I have data set that I am uploading in to two columns in a Redshift database table:

{A, 1|2|3|4}

Once loaded into a table I need to convert it to a set of rows and insert it into another table:

{A, 1},{A,2},{A,3},{A,4}

I am wondering if there is a specific function in Redshift that I can use or if there is a specific SQL plan anyone has written to perform this type of conversion. Any help is appreciated.
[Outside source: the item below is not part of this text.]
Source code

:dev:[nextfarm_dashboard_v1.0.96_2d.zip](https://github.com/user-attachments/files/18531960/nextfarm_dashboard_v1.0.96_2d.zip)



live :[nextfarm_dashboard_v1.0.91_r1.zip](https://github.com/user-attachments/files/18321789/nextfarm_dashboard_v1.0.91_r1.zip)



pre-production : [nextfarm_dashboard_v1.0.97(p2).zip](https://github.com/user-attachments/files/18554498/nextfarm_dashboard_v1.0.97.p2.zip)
NOTES: The data in the second column can vary in range from 1 data point to 1000 data points.

Stephen McKain
  • 285
  • 2
  • 5
  • 19

2 Answers2

0

EDIT2: Redshift doesn't support Function nor Triggers so the below is only useful if you are using a PostgreSQL database


EDIT: The following function can be called to do the insert and it should do what you need, after adapting it to your schema

CREATE OR REPLACE FUNCTION insert_function(title TEXT, data TEXT)
RETURNS BOOLEAN AS $$
  BEGIN
    INSERT INTO table_one(title, data) VALUES (title, data);
    INSERT INTO table_two(title, data) SELECT title, unnest(string_to_array(data, '|'));
    RETURN TRUE;
  END;
$$ LANGUAGE plpgsql

To do an insert you would do the following:

SELECT insert_function('A', '1|2|3');

You will need to adapt the following Function and Trigger to fit your schema but it should do what you want:

CREATE OR REPLACE FUNCTION insert_function()
RETURNS trigger AS $$
  BEGIN
    INSERT INTO table_two(title, data) SELECT NEW.title, unnest(string_to_array(NEW.data, '|'));
    RETURN NEW;
  END;
$$ LANGUAGE plpgsql;

CREATE TRIGGER insert_trigger AFTER INSERT ON table_one FOR EACH ROW EXECUTE PROCEDURE insert_function();
Winter Faulk
  • 413
  • 4
  • 9
  • 1
    Unfortunately, Amazon Redshift does not support Triggers. See: [Unsupported PostgreSQL Features](http://docs.aws.amazon.com/redshift/latest/dg/c_unsupported-postgresql-features.html) – John Rotenstein Nov 26 '16 at 05:35
  • I could not get unnest() to work in Redshift. It doesn't appear supported. – Stephen McKain Nov 30 '16 at 16:00
0

With the help of some code from @Charles Lee on sequence number generation function in AWS redshift:

First, create a table with the values 0 to 1000. This is required because the generate_series() function cannot operate at the table-level.

with seq_0_9 as (
select 0 as num
union all select 1 as num
union all select 2 as num
union all select 3 as num
union all select 4 as num
union all select 5 as num
union all select 6 as num
union all select 7 as num
union all select 8 as num
union all select 9 as num
)
select a.num + b.num * 10 + c.num * 100 as num
INTO numbers
from seq_0_9 a, seq_0_9 b, seq_0_9 c
order by num

Let's create your input table:

CREATE TABLE one (a text, b text);
INSERT INTO one VALUES ('A', '1|2|3|4');

Then, extract every combination of the first column and the split values in the second column:

CREATE TABLE two AS
SELECT
  a,
  split_part(b, '|', num) AS b
FROM one, numbers
WHERE
  num >0
  AND split_part(b, '|', num) != ''

The result in table two is:

A 1
A 2
A 3
A 4
Community
  • 1
  • 1
John Rotenstein
  • 241,921
  • 22
  • 380
  • 470